**What the task asks**
Each line of the data below between the one containing "[Back to Top](#table-of-contents)" and the one containing "## General information", both included, is to be repeated exactly. Please omit pictures.

*** Begin section ***

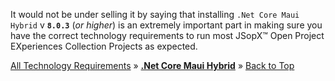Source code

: ﻿
It would not be under selling it by saying that installing `.Net Core Maui Hybrid` v **`8.0.3`** (_or higher_) is an extremely important part in making sure you have the correct technology requirements to run most JSopX™ Open Project EXperiences Collection Projects as expected.



[All Technology Requirements](https://github.com/JasonSilvestri/JSopX.BridgeTooFar/blob/master/JSopX.BridgeTooFar/Docs/JSopX/Master/Technologies.md)  »  [**.Net Core Maui Hybrid**](#net-core-maui-hybrid)  »  [Back to Top](#table-of-contents)
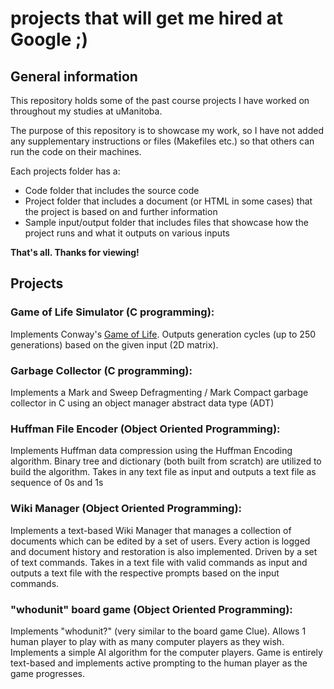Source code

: # projects that will get me hired at Google ;)

## General information

This repository holds some of the past course projects I have worked on throughout my studies at uManitoba.

The purpose of this repository is to showcase my work, so I have not added any supplementary instructions or files (Makefiles etc.) so that others can run the code on their machines.

Each projects folder has a:

* Code folder that includes the source code
* Project folder that includes a document (or HTML in some cases) that the project is based on and further information
* Sample input/output folder that includes files that showcase how the project runs and what it outputs on various inputs

**That's all. Thanks for viewing!**

## Projects

### Game of Life Simulator (C programming):

Implements Conway's [Game of Life](https://en.wikipedia.org/wiki/Conway's_Game_of_Life). Outputs generation cycles (up to 250 generations) based on the given input (2D matrix).

### Garbage Collector (C programming):

Implements a Mark and Sweep Defragmenting / Mark Compact garbage collector in C using an object manager abstract data type (ADT)

### Huffman File Encoder (Object Oriented Programming):

Implements Huffman data compression using the Huffman Encoding algorithm. Binary tree and dictionary (both built from scratch) are utilized to build the algorithm. Takes in any text file as input and outputs a text file as sequence of 0s and 1s

### Wiki Manager (Object Oriented Programming):

Implements a text-based Wiki Manager that manages a collection of documents which can be edited by a set of users. Every action is logged and document history and restoration is also implemented. Driven by a set  of text commands. Takes in a text file with valid commands as input and outputs a text file with the respective prompts based on the input commands.

### "whodunit" board game (Object Oriented Programming):

Implements "whodunit?" (very similar to the board game Clue). Allows 1 human player to play with as many computer players as they wish. Implements a simple AI algorithm for the computer players. Game is entirely text-based and implements active prompting to the human player as the game progresses.
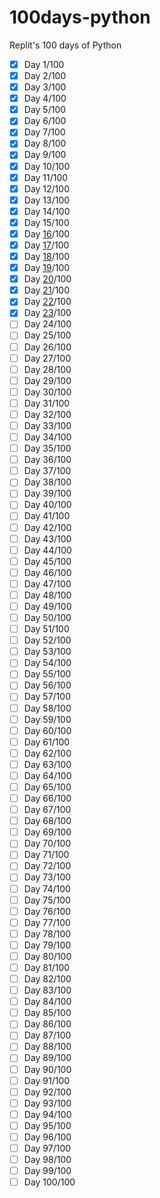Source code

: # 100days-python
Replit's 100 days of Python 

 - [x] Day 1/100
 - [x] Day 2/100
 - [x] Day 3/100
 - [x] Day 4/100
 - [x] Day 5/100
 - [x] Day 6/100
 - [x] Day 7/100
 - [x] Day 8/100
 - [x] Day 9/100
 - [x] Day 10/100
 - [x] Day 11/100
 - [x] Day 12/100
 - [x] Day 13/100
 - [x] Day 14/100
 - [x] Day 15/100
 - [x] Day [16](https://github.com/anndcodes/100days-python/tree/day16-100)/100
 - [x] Day [17](https://github.com/anndcodes/100days-python/tree/day17-100)/100
 - [x] Day [18](https://github.com/anndcodes/100days-python/tree/day18-100)/100
 - [x] Day [19](https://github.com/anndcodes/100days-python/tree/day19-100)/100
 - [x] Day [20](https://github.com/anndcodes/100days-python/tree/day20-100)/100
 - [x] Day [21](https://github.com/anndcodes/100days-python/tree/day21-100)/100
 - [x] Day [22](https://github.com/anndcodes/100days-python/tree/day22-100)/100
 - [x] Day [23](https://github.com/anndcodes/100days-python/tree/day23-100)/100
 - [ ] Day 24/100
 - [ ] Day 25/100
 - [ ] Day 26/100
 - [ ] Day 27/100
 - [ ] Day 28/100
 - [ ] Day 29/100
 - [ ] Day 30/100
 - [ ] Day 31/100
 - [ ] Day 32/100
 - [ ] Day 33/100
 - [ ] Day 34/100
 - [ ] Day 35/100
 - [ ] Day 36/100
 - [ ] Day 37/100
 - [ ] Day 38/100
 - [ ] Day 39/100
 - [ ] Day 40/100
 - [ ] Day 41/100
 - [ ] Day 42/100
 - [ ] Day 43/100
 - [ ] Day 44/100
 - [ ] Day 45/100
 - [ ] Day 46/100
 - [ ] Day 47/100
 - [ ] Day 48/100
 - [ ] Day 49/100
 - [ ] Day 50/100
 - [ ] Day 51/100
 - [ ] Day 52/100
 - [ ] Day 53/100
 - [ ] Day 54/100
 - [ ] Day 55/100
 - [ ] Day 56/100
 - [ ] Day 57/100
 - [ ] Day 58/100
 - [ ] Day 59/100
 - [ ] Day 60/100
 - [ ] Day 61/100
 - [ ] Day 62/100
 - [ ] Day 63/100
 - [ ] Day 64/100
 - [ ] Day 65/100
 - [ ] Day 66/100
 - [ ] Day 67/100
 - [ ] Day 68/100
 - [ ] Day 69/100
 - [ ] Day 70/100
 - [ ] Day 71/100
 - [ ] Day 72/100
 - [ ] Day 73/100
 - [ ] Day 74/100
 - [ ] Day 75/100
 - [ ] Day 76/100
 - [ ] Day 77/100
 - [ ] Day 78/100
 - [ ] Day 79/100
 - [ ] Day 80/100
 - [ ] Day 81/100
 - [ ] Day 82/100
 - [ ] Day 83/100
 - [ ] Day 84/100
 - [ ] Day 85/100
 - [ ] Day 86/100
 - [ ] Day 87/100
 - [ ] Day 88/100
 - [ ] Day 89/100
 - [ ] Day 90/100
 - [ ] Day 91/100
 - [ ] Day 92/100
 - [ ] Day 93/100
 - [ ] Day 94/100
 - [ ] Day 95/100
 - [ ] Day 96/100
 - [ ] Day 97/100
 - [ ] Day 98/100
 - [ ] Day 99/100
 - [ ] Day 100/100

*** End section ***

**Answer below**
[All Technology Requirements](https://github.com/JasonSilvestri/JSopX.BridgeTooFar/blob/master/JSopX.BridgeTooFar/Docs/JSopX/Master/Technologies.md)  »  [**.Net Core Maui Hybrid**](#net-core-maui-hybrid)  »  [Back to Top](#table-of-contents)
Source code

: # projects that will get me hired at Google ;)

## General information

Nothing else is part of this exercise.